== Segment start ==

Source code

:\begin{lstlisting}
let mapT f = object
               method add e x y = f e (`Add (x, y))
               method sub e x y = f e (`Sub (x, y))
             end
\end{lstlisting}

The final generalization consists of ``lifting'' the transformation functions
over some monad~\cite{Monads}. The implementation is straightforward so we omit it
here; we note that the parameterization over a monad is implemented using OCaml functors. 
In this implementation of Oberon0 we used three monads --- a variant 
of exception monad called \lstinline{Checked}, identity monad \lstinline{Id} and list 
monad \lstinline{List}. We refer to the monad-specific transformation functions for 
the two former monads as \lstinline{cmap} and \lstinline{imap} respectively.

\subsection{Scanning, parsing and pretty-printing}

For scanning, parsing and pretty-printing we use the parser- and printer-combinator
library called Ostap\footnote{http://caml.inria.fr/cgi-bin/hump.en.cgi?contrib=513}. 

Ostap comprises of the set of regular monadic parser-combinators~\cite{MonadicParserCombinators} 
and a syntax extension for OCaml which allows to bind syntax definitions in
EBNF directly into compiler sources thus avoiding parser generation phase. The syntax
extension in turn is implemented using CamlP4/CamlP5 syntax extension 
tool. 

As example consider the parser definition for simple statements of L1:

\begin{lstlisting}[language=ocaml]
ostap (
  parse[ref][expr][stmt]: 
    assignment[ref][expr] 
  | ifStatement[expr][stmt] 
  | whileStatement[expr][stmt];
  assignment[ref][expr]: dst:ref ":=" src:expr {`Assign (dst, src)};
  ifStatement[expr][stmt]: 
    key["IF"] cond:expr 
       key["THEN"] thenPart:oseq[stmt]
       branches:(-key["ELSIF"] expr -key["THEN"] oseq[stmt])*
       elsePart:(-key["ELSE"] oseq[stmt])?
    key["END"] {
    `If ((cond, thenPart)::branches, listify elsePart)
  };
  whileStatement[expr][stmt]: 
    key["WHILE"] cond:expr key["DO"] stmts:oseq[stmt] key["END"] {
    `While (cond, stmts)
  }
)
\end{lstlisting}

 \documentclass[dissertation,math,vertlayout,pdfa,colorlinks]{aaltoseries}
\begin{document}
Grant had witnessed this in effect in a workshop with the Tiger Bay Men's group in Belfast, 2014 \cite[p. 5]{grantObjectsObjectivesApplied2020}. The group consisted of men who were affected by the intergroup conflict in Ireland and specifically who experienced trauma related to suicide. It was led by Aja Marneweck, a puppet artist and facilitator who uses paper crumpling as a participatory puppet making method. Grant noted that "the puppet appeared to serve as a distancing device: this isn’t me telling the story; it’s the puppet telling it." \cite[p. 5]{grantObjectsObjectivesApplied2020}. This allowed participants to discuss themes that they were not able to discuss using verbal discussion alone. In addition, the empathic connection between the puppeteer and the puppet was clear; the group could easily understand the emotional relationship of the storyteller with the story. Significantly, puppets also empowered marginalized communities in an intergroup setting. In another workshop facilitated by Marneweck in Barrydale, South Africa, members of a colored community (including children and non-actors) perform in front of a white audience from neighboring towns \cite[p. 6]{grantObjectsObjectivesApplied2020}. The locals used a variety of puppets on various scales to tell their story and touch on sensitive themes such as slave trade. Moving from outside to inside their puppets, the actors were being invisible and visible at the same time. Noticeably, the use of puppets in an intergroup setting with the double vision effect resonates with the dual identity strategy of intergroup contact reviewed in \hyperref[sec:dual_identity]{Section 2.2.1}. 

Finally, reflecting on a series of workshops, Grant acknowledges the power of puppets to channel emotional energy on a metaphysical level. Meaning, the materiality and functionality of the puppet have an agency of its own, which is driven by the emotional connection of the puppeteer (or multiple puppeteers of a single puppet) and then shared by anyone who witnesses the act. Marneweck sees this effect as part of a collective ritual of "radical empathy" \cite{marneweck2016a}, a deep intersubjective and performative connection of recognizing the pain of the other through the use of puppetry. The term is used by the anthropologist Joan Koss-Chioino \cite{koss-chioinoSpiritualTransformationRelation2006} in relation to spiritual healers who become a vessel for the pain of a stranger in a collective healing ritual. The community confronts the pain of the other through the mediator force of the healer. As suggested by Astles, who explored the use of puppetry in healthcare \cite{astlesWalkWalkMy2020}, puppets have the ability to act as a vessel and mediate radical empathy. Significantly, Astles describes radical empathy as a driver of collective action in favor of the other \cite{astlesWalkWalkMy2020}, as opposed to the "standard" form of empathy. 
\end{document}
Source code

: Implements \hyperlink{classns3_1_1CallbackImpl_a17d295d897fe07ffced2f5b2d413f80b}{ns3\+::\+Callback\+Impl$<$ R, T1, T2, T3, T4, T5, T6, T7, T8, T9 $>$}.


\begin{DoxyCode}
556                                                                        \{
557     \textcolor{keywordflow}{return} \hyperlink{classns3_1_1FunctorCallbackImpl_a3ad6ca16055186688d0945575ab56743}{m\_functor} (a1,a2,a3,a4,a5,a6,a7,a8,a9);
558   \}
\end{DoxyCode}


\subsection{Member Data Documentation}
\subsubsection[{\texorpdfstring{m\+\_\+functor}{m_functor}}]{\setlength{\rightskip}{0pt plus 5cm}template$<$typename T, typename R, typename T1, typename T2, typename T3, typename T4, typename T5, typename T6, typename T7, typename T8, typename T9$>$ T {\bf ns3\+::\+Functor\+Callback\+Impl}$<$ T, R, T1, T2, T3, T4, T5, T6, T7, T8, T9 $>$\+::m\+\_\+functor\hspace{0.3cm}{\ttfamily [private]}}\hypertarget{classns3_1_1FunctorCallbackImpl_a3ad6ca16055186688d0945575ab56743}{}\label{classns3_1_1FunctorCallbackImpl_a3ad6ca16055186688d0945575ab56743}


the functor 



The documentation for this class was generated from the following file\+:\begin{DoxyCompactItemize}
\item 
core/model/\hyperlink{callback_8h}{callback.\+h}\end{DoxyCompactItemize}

== Segment end ==

=== Exercise requirements ===
Word for word, print every line above.

=== Your solution ===
Source code

:\begin{lstlisting}
let mapT f = object
               method add e x y = f e (`Add (x, y))
               method sub e x y = f e (`Sub (x, y))
             end
\end{lstlisting}

The final generalization consists of ``lifting'' the transformation functions
over some monad~\cite{Monads}. The implementation is straightforward so we omit it
here; we note that the parameterization over a monad is implemented using OCaml functors. 
In this implementation of Oberon0 we used three monads --- a variant 
of exception monad called \lstinline{Checked}, identity monad \lstinline{Id} and list 
monad \lstinline{List}. We refer to the monad-specific transformation functions for 
the two former monads as \lstinline{cmap} and \lstinline{imap} respectively.

\subsection{Scanning, parsing and pretty-printing}

For scanning, parsing and pretty-printing we use the parser- and printer-combinator
library called Ostap\footnote{http://caml.inria.fr/cgi-bin/hump.en.cgi?contrib=513}. 

Ostap comprises of the set of regular monadic parser-combinators~\cite{MonadicParserCombinators} 
and a syntax extension for OCaml which allows to bind syntax definitions in
EBNF directly into compiler sources thus avoiding parser generation phase. The syntax
extension in turn is implemented using CamlP4/CamlP5 syntax extension 
tool. 

As example consider the parser definition for simple statements of L1:

\begin{lstlisting}[language=ocaml]
ostap (
  parse[ref][expr][stmt]: 
    assignment[ref][expr] 
  | ifStatement[expr][stmt] 
  | whileStatement[expr][stmt];
  assignment[ref][expr]: dst:ref ":=" src:expr {`Assign (dst, src)};
  ifStatement[expr][stmt]: 
    key["IF"] cond:expr 
       key["THEN"] thenPart:oseq[stmt]
       branches:(-key["ELSIF"] expr -key["THEN"] oseq[stmt])*
       elsePart:(-key["ELSE"] oseq[stmt])?
    key["END"] {
    `If ((cond, thenPart)::branches, listify elsePart)
  };
  whileStatement[expr][stmt]: 
    key["WHILE"] cond:expr key["DO"] stmts:oseq[stmt] key["END"] {
    `While (cond, stmts)
  }
)
\end{lstlisting}

 \documentclass[dissertation,math,vertlayout,pdfa,colorlinks]{aaltoseries}
\begin{document}
Grant had witnessed this in effect in a workshop with the Tiger Bay Men's group in Belfast, 2014 \cite[p. 5]{grantObjectsObjectivesApplied2020}. The group consisted of men who were affected by the intergroup conflict in Ireland and specifically who experienced trauma related to suicide. It was led by Aja Marneweck, a puppet artist and facilitator who uses paper crumpling as a participatory puppet making method. Grant noted that "the puppet appeared to serve as a distancing device: this isn’t me telling the story; it’s the puppet telling it." \cite[p. 5]{grantObjectsObjectivesApplied2020}. This allowed participants to discuss themes that they were not able to discuss using verbal discussion alone. In addition, the empathic connection between the puppeteer and the puppet was clear; the group could easily understand the emotional relationship of the storyteller with the story. Significantly, puppets also empowered marginalized communities in an intergroup setting. In another workshop facilitated by Marneweck in Barrydale, South Africa, members of a colored community (including children and non-actors) perform in front of a white audience from neighboring towns \cite[p. 6]{grantObjectsObjectivesApplied2020}. The locals used a variety of puppets on various scales to tell their story and touch on sensitive themes such as slave trade. Moving from outside to inside their puppets, the actors were being invisible and visible at the same time. Noticeably, the use of puppets in an intergroup setting with the double vision effect resonates with the dual identity strategy of intergroup contact reviewed in \hyperref[sec:dual_identity]{Section 2.2.1}. 

Finally, reflecting on a series of workshops, Grant acknowledges the power of puppets to channel emotional energy on a metaphysical level. Meaning, the materiality and functionality of the puppet have an agency of its own, which is driven by the emotional connection of the puppeteer (or multiple puppeteers of a single puppet) and then shared by anyone who witnesses the act. Marneweck sees this effect as part of a collective ritual of "radical empathy" \cite{marneweck2016a}, a deep intersubjective and performative connection of recognizing the pain of the other through the use of puppetry. The term is used by the anthropologist Joan Koss-Chioino \cite{koss-chioinoSpiritualTransformationRelation2006} in relation to spiritual healers who become a vessel for the pain of a stranger in a collective healing ritual. The community confronts the pain of the other through the mediator force of the healer. As suggested by Astles, who explored the use of puppetry in healthcare \cite{astlesWalkWalkMy2020}, puppets have the ability to act as a vessel and mediate radical empathy. Significantly, Astles describes radical empathy as a driver of collective action in favor of the other \cite{astlesWalkWalkMy2020}, as opposed to the "standard" form of empathy. 
\end{document}
Source code

: Implements \hyperlink{classns3_1_1CallbackImpl_a17d295d897fe07ffced2f5b2d413f80b}{ns3\+::\+Callback\+Impl$<$ R, T1, T2, T3, T4, T5, T6, T7, T8, T9 $>$}.


\begin{DoxyCode}
556                                                                        \{
557     \textcolor{keywordflow}{return} \hyperlink{classns3_1_1FunctorCallbackImpl_a3ad6ca16055186688d0945575ab56743}{m\_functor} (a1,a2,a3,a4,a5,a6,a7,a8,a9);
558   \}
\end{DoxyCode}


\subsection{Member Data Documentation}
\subsubsection[{\texorpdfstring{m\+\_\+functor}{m_functor}}]{\setlength{\rightskip}{0pt plus 5cm}template$<$typename T, typename R, typename T1, typename T2, typename T3, typename T4, typename T5, typename T6, typename T7, typename T8, typename T9$>$ T {\bf ns3\+::\+Functor\+Callback\+Impl}$<$ T, R, T1, T2, T3, T4, T5, T6, T7, T8, T9 $>$\+::m\+\_\+functor\hspace{0.3cm}{\ttfamily [private]}}\hypertarget{classns3_1_1FunctorCallbackImpl_a3ad6ca16055186688d0945575ab56743}{}\label{classns3_1_1FunctorCallbackImpl_a3ad6ca16055186688d0945575ab56743}


the functor 



The documentation for this class was generated from the following file\+:\begin{DoxyCompactItemize}
\item 
core/model/\hyperlink{callback_8h}{callback.\+h}\end{DoxyCompactItemize}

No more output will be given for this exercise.